Saved data entries
◆ ◆ ◆

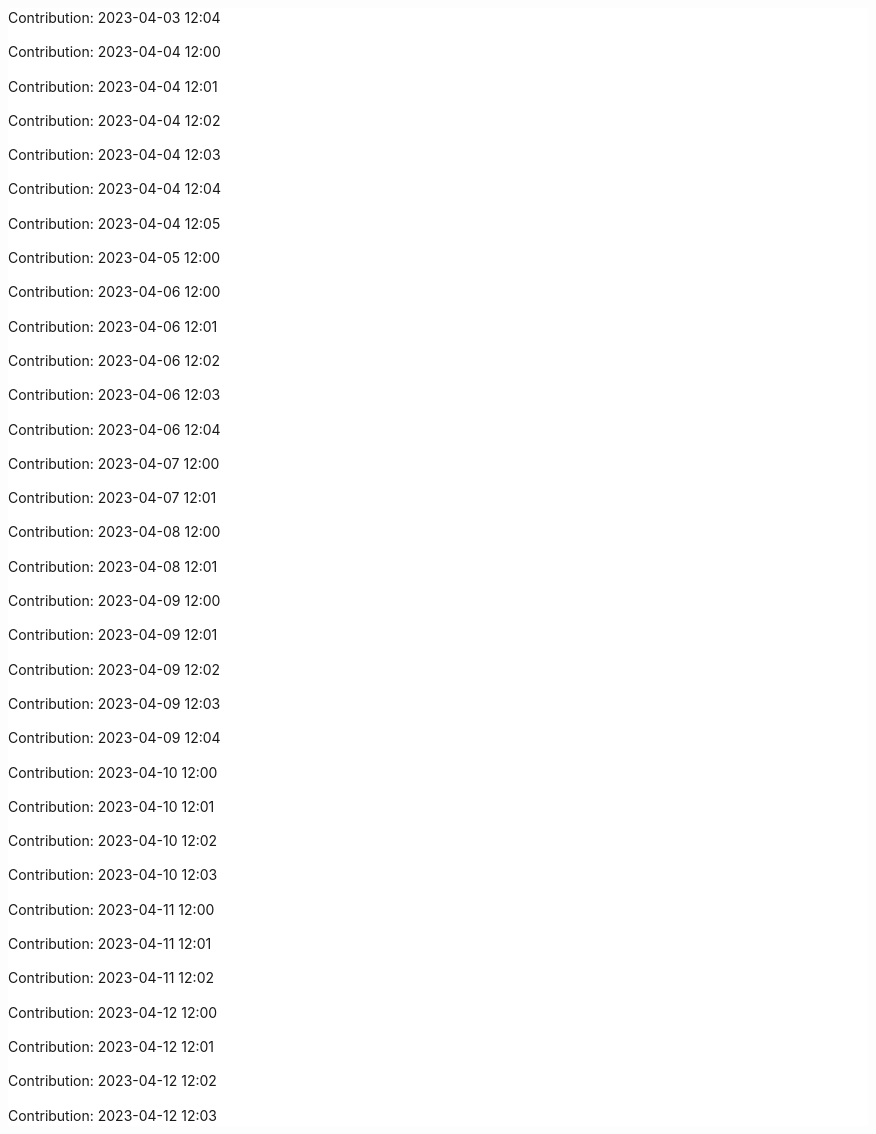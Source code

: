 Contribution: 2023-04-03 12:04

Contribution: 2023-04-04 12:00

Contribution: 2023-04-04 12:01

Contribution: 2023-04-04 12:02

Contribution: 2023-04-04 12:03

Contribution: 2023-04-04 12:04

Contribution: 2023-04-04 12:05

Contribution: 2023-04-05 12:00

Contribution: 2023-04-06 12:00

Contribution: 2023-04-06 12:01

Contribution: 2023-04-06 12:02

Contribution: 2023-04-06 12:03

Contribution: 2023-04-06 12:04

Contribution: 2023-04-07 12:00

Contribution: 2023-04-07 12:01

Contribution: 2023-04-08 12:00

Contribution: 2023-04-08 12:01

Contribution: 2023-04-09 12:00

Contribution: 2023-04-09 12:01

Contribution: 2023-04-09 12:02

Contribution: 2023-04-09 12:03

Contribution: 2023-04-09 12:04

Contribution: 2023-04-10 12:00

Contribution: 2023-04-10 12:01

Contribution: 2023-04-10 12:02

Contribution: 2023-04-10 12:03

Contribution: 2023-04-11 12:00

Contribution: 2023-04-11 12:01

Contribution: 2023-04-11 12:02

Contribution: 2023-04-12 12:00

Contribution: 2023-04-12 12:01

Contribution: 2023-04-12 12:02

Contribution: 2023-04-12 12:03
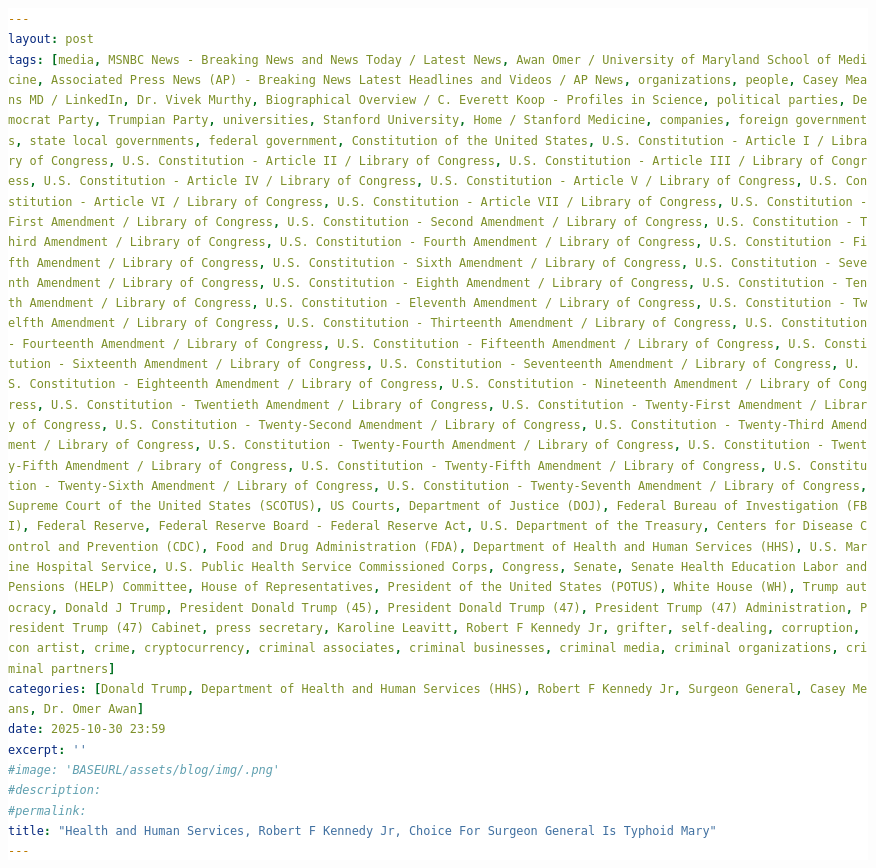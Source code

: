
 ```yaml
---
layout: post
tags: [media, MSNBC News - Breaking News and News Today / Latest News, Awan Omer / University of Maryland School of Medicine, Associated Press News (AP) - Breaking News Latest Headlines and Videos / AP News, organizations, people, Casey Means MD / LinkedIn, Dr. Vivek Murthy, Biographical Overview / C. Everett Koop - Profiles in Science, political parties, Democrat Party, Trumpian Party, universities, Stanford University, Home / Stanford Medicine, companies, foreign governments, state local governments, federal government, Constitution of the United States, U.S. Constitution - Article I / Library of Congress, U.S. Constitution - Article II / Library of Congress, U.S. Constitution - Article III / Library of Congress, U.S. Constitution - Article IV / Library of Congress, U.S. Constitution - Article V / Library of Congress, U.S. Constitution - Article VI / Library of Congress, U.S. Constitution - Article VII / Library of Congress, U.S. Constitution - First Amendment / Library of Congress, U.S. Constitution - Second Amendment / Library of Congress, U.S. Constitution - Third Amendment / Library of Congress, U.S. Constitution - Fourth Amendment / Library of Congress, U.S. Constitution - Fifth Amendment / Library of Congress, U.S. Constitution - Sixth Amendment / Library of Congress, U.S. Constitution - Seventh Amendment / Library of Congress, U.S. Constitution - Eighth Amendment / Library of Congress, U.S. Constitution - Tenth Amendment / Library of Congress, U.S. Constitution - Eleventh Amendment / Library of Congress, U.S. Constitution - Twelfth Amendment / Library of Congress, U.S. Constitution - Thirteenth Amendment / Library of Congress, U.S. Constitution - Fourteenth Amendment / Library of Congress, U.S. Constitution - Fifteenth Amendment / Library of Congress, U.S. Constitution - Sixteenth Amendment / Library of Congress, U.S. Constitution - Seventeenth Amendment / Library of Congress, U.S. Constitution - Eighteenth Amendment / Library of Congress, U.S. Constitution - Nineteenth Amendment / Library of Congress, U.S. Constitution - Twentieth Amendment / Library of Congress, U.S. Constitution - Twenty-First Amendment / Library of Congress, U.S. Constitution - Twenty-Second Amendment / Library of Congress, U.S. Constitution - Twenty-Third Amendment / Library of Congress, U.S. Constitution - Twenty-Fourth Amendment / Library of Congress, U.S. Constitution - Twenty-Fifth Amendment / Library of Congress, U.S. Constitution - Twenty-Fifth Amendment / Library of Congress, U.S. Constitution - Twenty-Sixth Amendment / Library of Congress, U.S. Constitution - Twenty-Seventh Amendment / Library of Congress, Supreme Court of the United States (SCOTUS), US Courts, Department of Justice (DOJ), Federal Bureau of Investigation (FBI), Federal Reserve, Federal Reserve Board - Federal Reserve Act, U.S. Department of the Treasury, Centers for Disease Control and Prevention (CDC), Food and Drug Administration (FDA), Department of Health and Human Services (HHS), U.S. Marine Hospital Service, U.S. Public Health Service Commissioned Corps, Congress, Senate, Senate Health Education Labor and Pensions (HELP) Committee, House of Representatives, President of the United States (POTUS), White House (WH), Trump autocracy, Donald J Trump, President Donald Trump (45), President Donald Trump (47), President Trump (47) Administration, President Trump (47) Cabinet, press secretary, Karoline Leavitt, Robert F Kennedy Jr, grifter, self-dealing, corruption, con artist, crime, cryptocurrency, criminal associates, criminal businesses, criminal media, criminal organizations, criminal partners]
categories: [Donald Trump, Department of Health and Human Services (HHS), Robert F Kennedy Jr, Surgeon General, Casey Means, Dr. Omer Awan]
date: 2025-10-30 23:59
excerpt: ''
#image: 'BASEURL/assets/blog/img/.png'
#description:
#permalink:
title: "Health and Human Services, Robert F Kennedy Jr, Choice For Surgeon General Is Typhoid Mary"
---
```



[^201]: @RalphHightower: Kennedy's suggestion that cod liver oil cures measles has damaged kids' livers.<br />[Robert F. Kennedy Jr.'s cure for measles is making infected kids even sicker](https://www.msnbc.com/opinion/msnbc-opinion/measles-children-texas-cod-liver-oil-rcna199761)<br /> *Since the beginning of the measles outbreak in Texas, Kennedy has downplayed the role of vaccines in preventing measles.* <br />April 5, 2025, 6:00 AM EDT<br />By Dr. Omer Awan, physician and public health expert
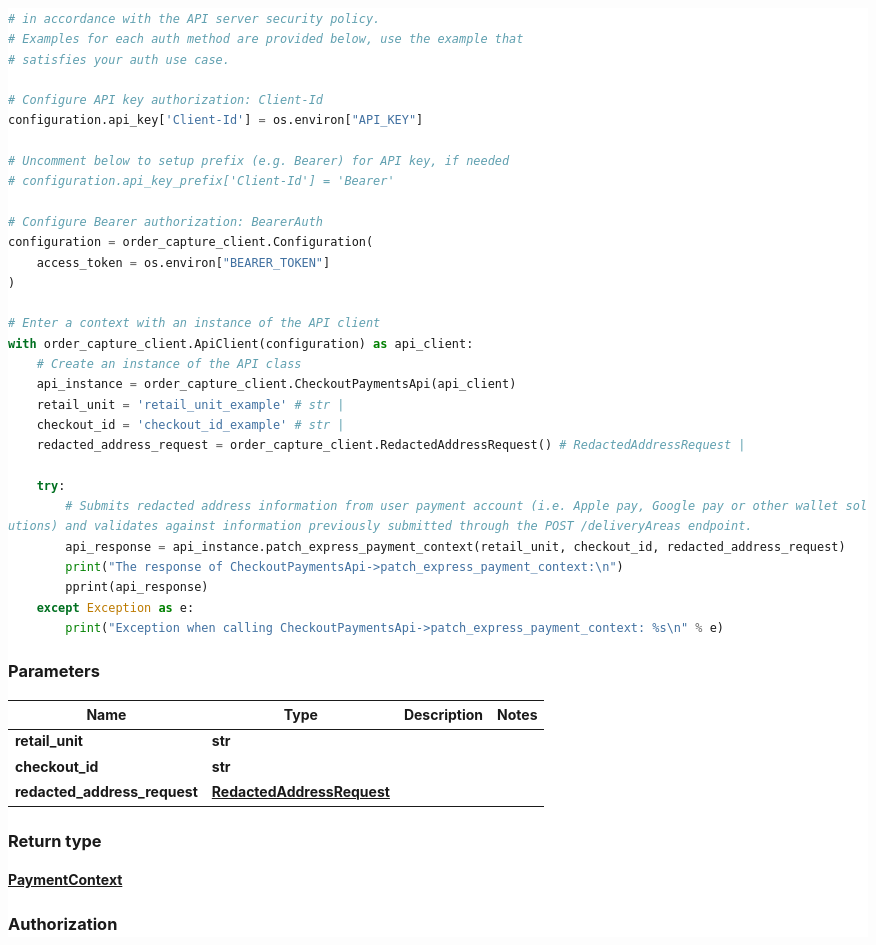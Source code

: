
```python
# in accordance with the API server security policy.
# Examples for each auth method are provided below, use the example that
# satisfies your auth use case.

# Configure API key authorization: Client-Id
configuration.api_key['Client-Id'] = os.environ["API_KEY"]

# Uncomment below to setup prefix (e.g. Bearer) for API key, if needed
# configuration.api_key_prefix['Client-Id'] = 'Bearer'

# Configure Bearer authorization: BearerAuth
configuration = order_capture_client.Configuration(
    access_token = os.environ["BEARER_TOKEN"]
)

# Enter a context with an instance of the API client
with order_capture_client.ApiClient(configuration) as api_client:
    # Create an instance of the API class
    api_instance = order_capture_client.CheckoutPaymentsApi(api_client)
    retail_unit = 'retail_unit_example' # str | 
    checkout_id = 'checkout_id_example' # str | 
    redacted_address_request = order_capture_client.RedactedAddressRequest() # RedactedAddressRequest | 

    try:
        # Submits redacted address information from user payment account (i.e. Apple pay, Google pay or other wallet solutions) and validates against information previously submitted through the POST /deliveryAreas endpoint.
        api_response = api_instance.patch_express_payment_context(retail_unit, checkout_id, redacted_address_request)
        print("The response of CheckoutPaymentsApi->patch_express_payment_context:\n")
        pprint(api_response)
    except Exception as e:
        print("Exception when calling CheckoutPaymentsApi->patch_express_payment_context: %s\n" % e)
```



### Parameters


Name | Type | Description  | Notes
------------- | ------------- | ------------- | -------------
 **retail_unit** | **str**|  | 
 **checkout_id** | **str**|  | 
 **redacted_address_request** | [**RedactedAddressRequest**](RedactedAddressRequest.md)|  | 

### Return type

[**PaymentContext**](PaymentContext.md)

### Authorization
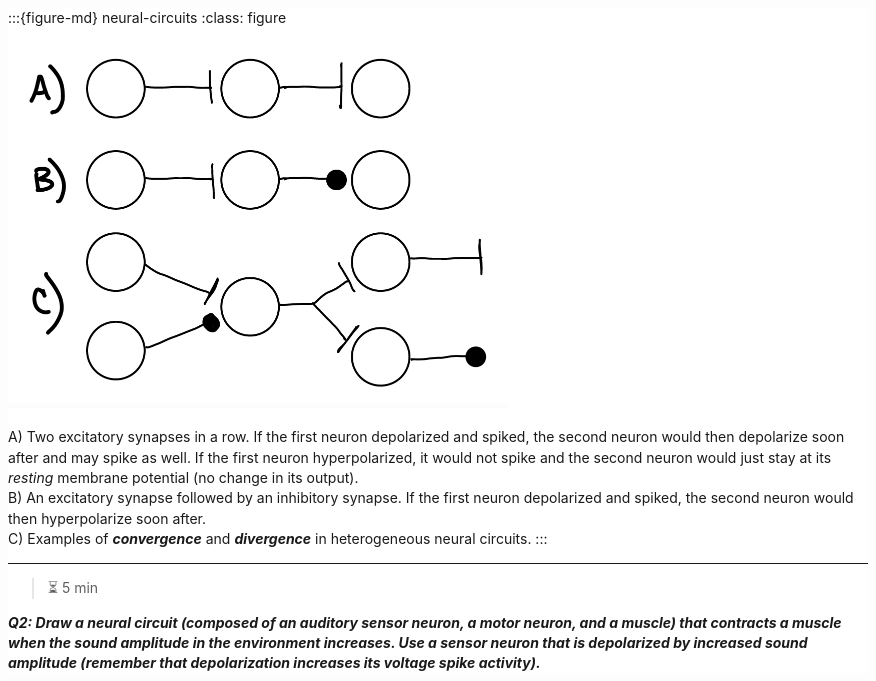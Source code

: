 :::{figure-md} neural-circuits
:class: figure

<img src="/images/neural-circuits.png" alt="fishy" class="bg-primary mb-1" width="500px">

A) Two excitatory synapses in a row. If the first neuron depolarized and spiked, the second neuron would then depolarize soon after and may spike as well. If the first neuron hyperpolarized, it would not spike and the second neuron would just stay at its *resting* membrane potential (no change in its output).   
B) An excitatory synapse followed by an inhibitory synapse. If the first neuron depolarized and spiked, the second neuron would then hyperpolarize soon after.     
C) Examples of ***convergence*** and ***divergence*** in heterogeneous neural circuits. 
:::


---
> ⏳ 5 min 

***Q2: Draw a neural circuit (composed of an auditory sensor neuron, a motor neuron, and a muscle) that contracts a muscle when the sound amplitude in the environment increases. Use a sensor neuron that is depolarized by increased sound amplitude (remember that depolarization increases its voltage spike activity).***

◆ ◆ ◆

== What you should do ==
Copy each line from the records above that includes the string "when".

== Response area ==
        print("Exception when calling CheckoutPaymentsApi->patch_express_payment_context: %s\n" % e)
***Q2: Draw a neural circuit (composed of an auditory sensor neuron, a motor neuron, and a muscle) that contracts a muscle when the sound amplitude in the environment increases. Use a sensor neuron that is depolarized by increased sound amplitude (remember that depolarization increases its voltage spike activity).***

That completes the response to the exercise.